The most troublesome words in the English language (according to Bill Bryson)

I’ve been reading Bill Bryson’s Troublesome Words¹ for some months now, on and off. It’s Bryson’s A to Z of the words he’s encountered in his career that appear to be the most troublesome for many of us. I’ve found it such an entertaining and educational read. I’ve shared some particularly interesting extracts with friends and family who, at first I thought may have been bored with the grammar trivia, but have asked for more, more, more!

On this basis, I’ve selected my favourite troublesome words from Bryson’s list and paraphrased his explanations for an A to Z summary below. I hope you find this short summary as grammatically enlightening as I found his entire book. If you enjoy this blog, I recommend you purchase the book as it’s a fantastic reference to some of the most troublesome words in the English language.

A to Z

All right. This is two words (because it’s not alwrong).

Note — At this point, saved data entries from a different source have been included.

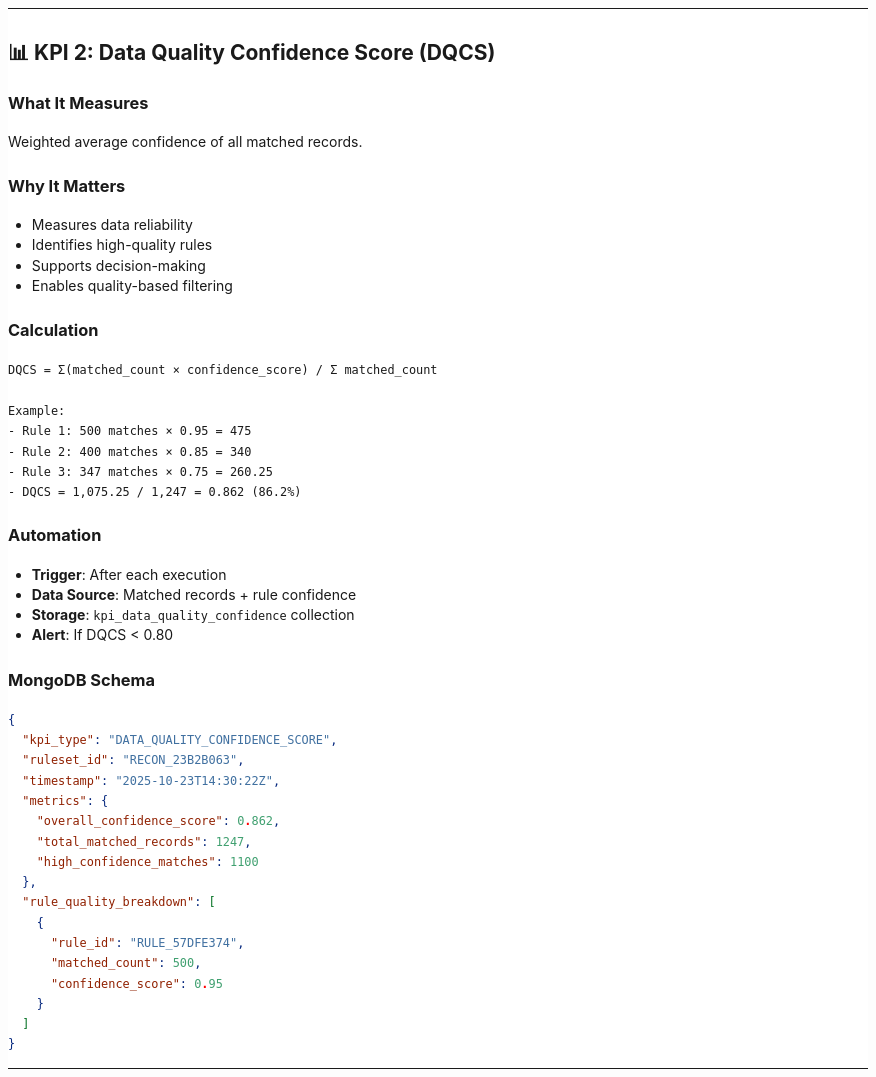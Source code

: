 
---

## 📊 KPI 2: Data Quality Confidence Score (DQCS)

### What It Measures
Weighted average confidence of all matched records.

### Why It Matters
- Measures data reliability
- Identifies high-quality rules
- Supports decision-making
- Enables quality-based filtering

### Calculation
```
DQCS = Σ(matched_count × confidence_score) / Σ matched_count

Example:
- Rule 1: 500 matches × 0.95 = 475
- Rule 2: 400 matches × 0.85 = 340
- Rule 3: 347 matches × 0.75 = 260.25
- DQCS = 1,075.25 / 1,247 = 0.862 (86.2%)
```

### Automation
- **Trigger**: After each execution
- **Data Source**: Matched records + rule confidence
- **Storage**: `kpi_data_quality_confidence` collection
- **Alert**: If DQCS < 0.80

### MongoDB Schema
```json
{
  "kpi_type": "DATA_QUALITY_CONFIDENCE_SCORE",
  "ruleset_id": "RECON_23B2B063",
  "timestamp": "2025-10-23T14:30:22Z",
  "metrics": {
    "overall_confidence_score": 0.862,
    "total_matched_records": 1247,
    "high_confidence_matches": 1100
  },
  "rule_quality_breakdown": [
    {
      "rule_id": "RULE_57DFE374",
      "matched_count": 500,
      "confidence_score": 0.95
    }
  ]
}
```

---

Barbecue. Every Ozzie or Kiwi should know how to spell this word; it’s not barbeque.

Celibacy. This does not indicate the abstinence from sexual relations. It means only to be unmarried.

Disinterested vs uninterested. A disinterested person is one who has no stake in the outcome of an event; an uninterested person is one who doesn’t care.

Effect vs affect. Effect means to accomplish; affect means to influence.

Farther vs further. Farther appears in the context of literal distance and further in contexts involving figurative distance.

Goodbye. One word.

Hanged. In the phrase ‘hanged to death’ the words ‘to death’ are redundant. Just like we need only say ‘starved’ and ‘strangled’.

I, me. The most common problem with I and me is deciding whether to use ‘It was I’ or ‘It was me’. If you are unsure, I would suggest googling this for an in-depth discussion and guidance.

Just deserts, not desserts. The expression comes from the French word for ‘deserve’ and has nothing to do with the sweet course after a meal.

Keenness. With –nn-. The same rule applies to all words ending in ‘n’ when ness is added.

Literally. All too often used when, literally, the opposite is intended, e.g., ‘She was so hot she was, literally, melting all over the floor.’ Really? This is a figurative expression.

Mischievous. Not mischievious. All too often mispronounced as well as misspelled.

Nation vs country. Nation refers to the political and social characteristics of a place and country to the geographical characteristics.

On to vs onto. Until the 20th century onto was one word in both Britain and America, and some British authorities still insist that on to should be two words. In America onto is used where the two elements function as a compound preposition (‘He jumped onto the horse’) and on to is used where on is an adverb (‘We move on to the next subject).

Plan ahead. The word ahead is redundant. Why would you plan behind? (Just like the phrase pre prepare I’ve heard many people say.)

Query, inquiry, enquiry. A query is a single question. An inquiry or enquiry may be a single question or an extensive investigation. Either spelling is correct, but inquiry is preferred in most British and American dictionaries.

Reckless. Not wreckless, unless you are describing a setting in which there are no wrecks.

Stationary vs stationery. Stationary is to stand still or in a fixed position. Stationery is sold at stationers, like envelopes, paper clips and other office materials.

Temperature vs fever. To say someone has a temperature, as in they are not well or sick, is incorrect. We have a temperature every day. The correct word would be fever.

Untimely death is a common but really quite inane expression. Whenever was a death timely?

Vitreous vs vitriform. The first describes something made, or having the quality of glass. The second means to have the appearance of glass.

Whet one’s appetite. Not wet. The word has nothing to do with heightened salivary flow. If come from the old English word, hwettan, meaning to ‘sharpen’.

X [Nothing troublesome with the letter X words according to Bryson, and, in my opinion, there aren’t many words that can be formed with this letter in the game of Scrabble.]

Year. A word of caution when describing the age of things or people. We are always one year ahead of our age in the sense of what year we are born in: a new born infant is in his or her first year, after his or her first birthday, in their second year, and so on.

Zoom. Strictly speaking, this word describes only a steep upward movement. To say a plane zoomed down would, technically, be incorrect.

1. Bryson, Bill Troublesome Words, 3rd edition. London, Penguin, 2002.